The ungroup() function helps us to retain the dimensions of our data after aggregation since we used the summarize function.

Using ggplot2 to visualize the difference between the two assignment groups for the period before and during the ad marketing campaign

daily_bookings_assignment %>% 
                          ggplot(aes(date,total_bookings, 
                          color = assignment)) + 
                          geom_line(mapping = aes(linetype = assignment)) + 
                          labs(x = "Date",
                               y = "Total Bookings", 
            title = "Adspend Before and During Marketing Campaign", 
                          guides("Assignment")) + 
            scale_y_continuous(labels = scales::comma_format()) + theme_light()

From the graph there is a noticeable improvement during the campaign when comparing the treatment and control groups.

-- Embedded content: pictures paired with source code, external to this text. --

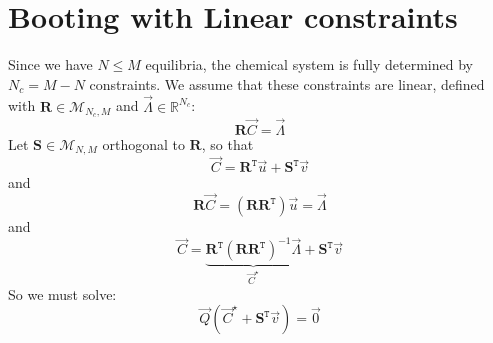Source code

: \documentclass[aps,12pt]{revtex4}
\newcommand{\trn}[1]{{#1}^{\mathtt{T}}}
\begin{document}
\section{Booting  with Linear constraints}
Since we have $N\leq M$ equilibria, the chemical system is fully determined by
$N_c=M-N$ constraints.
We assume that these constraints are linear, defined with $\bm{R}\in\mathcal{M}_{N_c,M}$ and $\vec{\Lambda}\in\mathbb{R}^{N_c}$:
\begin{equation}
	\bm{R} \vec{C} = \vec{\Lambda}
\end{equation}
Let $\bm{S}\in\mathcal{M}_{N,M}$ orthogonal to $\bm{R}$, so that
\begin{equation}
	\vec{C} = \trn{\bm{R}} \vec{u} + \trn{\bm{S}} \vec{v}
\end{equation}
and
\begin{equation}
	\bm{R} \vec{C} = \left(\bm{R} \trn{\bm{R}}\right) \vec{u} = \vec{\Lambda}
\end{equation}
and
\begin{equation}
	\vec{C} = \underbrace{\trn{\bm{R}} \left(\bm{R} \trn{\bm{R}}\right)^{-1} \vec{\Lambda}}_{\vec{C}^\star} + \trn{\bm{S}} \vec{v}
\end{equation}
So we must solve:
\begin{equation}
	\vec{Q} \left( \vec{C}^\star + \trn{\bm{S}}\vec{v} \right) = \vec{0}
\end{equation}
\end{document}
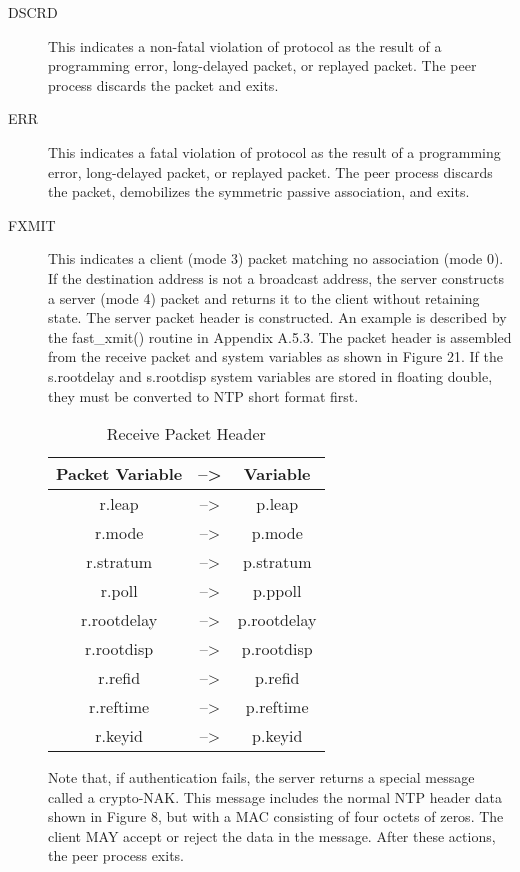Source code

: \begin{description}

  \item[DSCRD] This indicates a non-fatal violation of protocol as the
    result of a programming error, long-delayed packet, or replayed
    packet. The peer process discards the packet and exits.

  \item[ERR] This indicates a fatal violation of protocol as the result of a
    programming error, long-delayed packet, or replayed packet. The peer
    process discards the packet, demobilizes the symmetric passive
    association, and exits.

  \item[FXMIT] This indicates a client (mode 3) packet matching no
    association (mode 0). If the destination address is not a broadcast
    address, the server constructs a server (mode 4) packet and returns
    it to the client without retaining state. The server packet header
    is constructed. An example is described by the fast\_xmit() routine
    in Appendix A.5.3. The packet header is assembled from the receive
    packet and system variables as shown in Figure 21. If the
    s.rootdelay and s.rootdisp system variables are stored in floating
    double, they must be converted to NTP short format first.

    \begin{table}[htb]
    \center
    \begin{tabular}{c | c | c}
    Packet Variable & --> & Variable \\
    \hline
    \hline
    r.leap & --> & p.leap \\
    r.mode & --> & p.mode \\
    r.stratum & --> & p.stratum \\
    r.poll & --> & p.ppoll \\
    r.rootdelay & --> & p.rootdelay \\
    r.rootdisp & --> & p.rootdisp \\
    r.refid & --> & p.refid \\
    r.reftime & --> & p.reftime \\
    r.keyid & --> & p.keyid \\
    \hline
    \end{tabular}
    \label{receive_packet_header}
    \caption{Receive Packet Header}
    \end{table}

    Note that, if authentication fails, the server returns a special
    message called a crypto-NAK. This message includes the normal NTP
    header data shown in Figure 8, but with a MAC consisting of four
    octets of zeros. The client MAY accept or reject the data in the
    message. After these actions, the peer process exits.


\end{description}
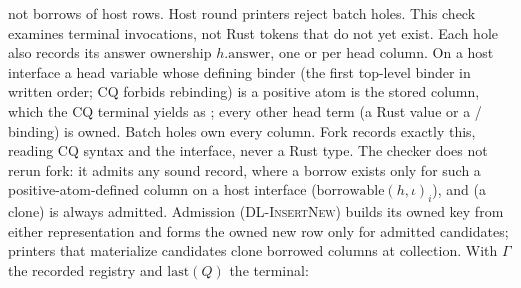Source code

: not borrows of host rows. Host round printers reject batch holes.
This check examines terminal invocations, not Rust tokens that do not yet exist.
Each hole also records its answer ownership $h.\mathrm{answer}$, one
 or  per head column. On a host interface a head
variable whose defining binder (the first top-level binder in written order;
CQ forbids rebinding) is a positive atom is the stored column, which the CQ
terminal yields as ; every other head term (a Rust value or a
/ binding) is owned. Batch holes own every column. Fork
records exactly this, reading CQ syntax and the interface, never a Rust type.
The checker does not rerun fork: it admits any sound record, where a borrow
exists only for such a positive-atom-defined column on a host interface
($\mathrm{borrowable}(h,\iota)_i$), and  (a clone) is always
admitted. Admission (\textsc{DL-InsertNew}) builds its owned key from either
representation and forms the owned new row only for admitted candidates;
printers that materialize candidates clone borrowed columns at collection.
With $\Gamma$ the recorded registry and $\mathrm{last}(Q)$ the terminal:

I need to investigate this further using a statistical test to find out if the difference is significant.

TESTING ASSUMPTIONS TO DETERMINE APPROPRIATE TEST

There are 1391 entries for our control group and 1393 entries for our treatment representing 0.49964 and 0.50035 in proportion respectively. Hence the proportions for our test group are appropriate to proceed.

My variable of interest is bookings.

To determine the appropriate test I first consider if my metric is discrete of which it is continuous.

Test for normality

My sample is large enough but I will still test whether it meets the assumption of normality.

QQ Plot
ggqqplot(adspend1$bookings, xlab = "Theoretical Quantiles", ylab =
"Sample Quantiles", title = "QQ-Plot of the Booking Amounts")

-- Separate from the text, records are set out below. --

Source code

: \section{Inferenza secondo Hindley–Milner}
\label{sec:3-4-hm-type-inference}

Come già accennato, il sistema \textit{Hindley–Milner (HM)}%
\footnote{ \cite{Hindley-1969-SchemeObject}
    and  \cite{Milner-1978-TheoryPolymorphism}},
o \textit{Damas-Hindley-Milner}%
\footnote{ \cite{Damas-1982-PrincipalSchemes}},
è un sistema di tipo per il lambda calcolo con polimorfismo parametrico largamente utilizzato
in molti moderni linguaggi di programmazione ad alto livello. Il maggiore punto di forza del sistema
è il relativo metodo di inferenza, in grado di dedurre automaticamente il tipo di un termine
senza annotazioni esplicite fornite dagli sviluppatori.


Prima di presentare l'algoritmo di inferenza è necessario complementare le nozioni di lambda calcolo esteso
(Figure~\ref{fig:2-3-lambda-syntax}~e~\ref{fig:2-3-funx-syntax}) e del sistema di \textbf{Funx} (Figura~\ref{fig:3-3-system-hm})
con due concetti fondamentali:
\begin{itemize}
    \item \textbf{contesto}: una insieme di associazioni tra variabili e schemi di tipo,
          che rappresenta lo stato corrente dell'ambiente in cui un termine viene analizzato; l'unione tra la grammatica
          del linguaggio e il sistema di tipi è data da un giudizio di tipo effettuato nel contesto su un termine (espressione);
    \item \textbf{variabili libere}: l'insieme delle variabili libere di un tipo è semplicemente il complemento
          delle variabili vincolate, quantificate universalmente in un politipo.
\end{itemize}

The qqplot shows evidence of the data deviating from a normal distribution

Parametric Test
shapiro.test(adspend1$bookings)
## 
##  Shapiro-Wilk normality test
## 
## data:  adspend1$bookings
## W = 0.50101, p-value < 0.00000000000000022

The shapiro test confirms this with a significant p-value, meaning we reject the null hypothesis that our sample comes from a normal distribution.

Test for homoscedasticity

I do not know the population variance. I will have to perform a levene test to determine the whether the assumption of homogeneity of variances is met.

It is important to note that there was no marketing cost before the campaign.

daily_bookings_assignment %>% group_by(assignment) %>%
summarize(bookings_var = var(total_bookings), cost_var =
var(total_cost))
## # A tibble: 2 × 3
##   assignment bookings_var cost_var
##   <chr>             <dbl>    <dbl>
## 1 control       87718122.       0 
## 2 treatment    124813973.  902912.

Hence the variance to be investigated will be the bookings.

leveneTest(bookings ~ assignment, data = adspend1)
## Warning in leveneTest.default(y = y, group = group, ...): group coerced to
## factor.
## Levene's Test for Homogeneity of Variance (center = median)
##         Df F value  Pr(>F)  
## group    1   2.952 0.08588 .
##       2782                  
## ---
## Signif. codes:  0 '***' 0.001 '**' 0.01 '*' 0.05 '.' 0.1 ' ' 1

From the levene test, I have obtained a non significant result.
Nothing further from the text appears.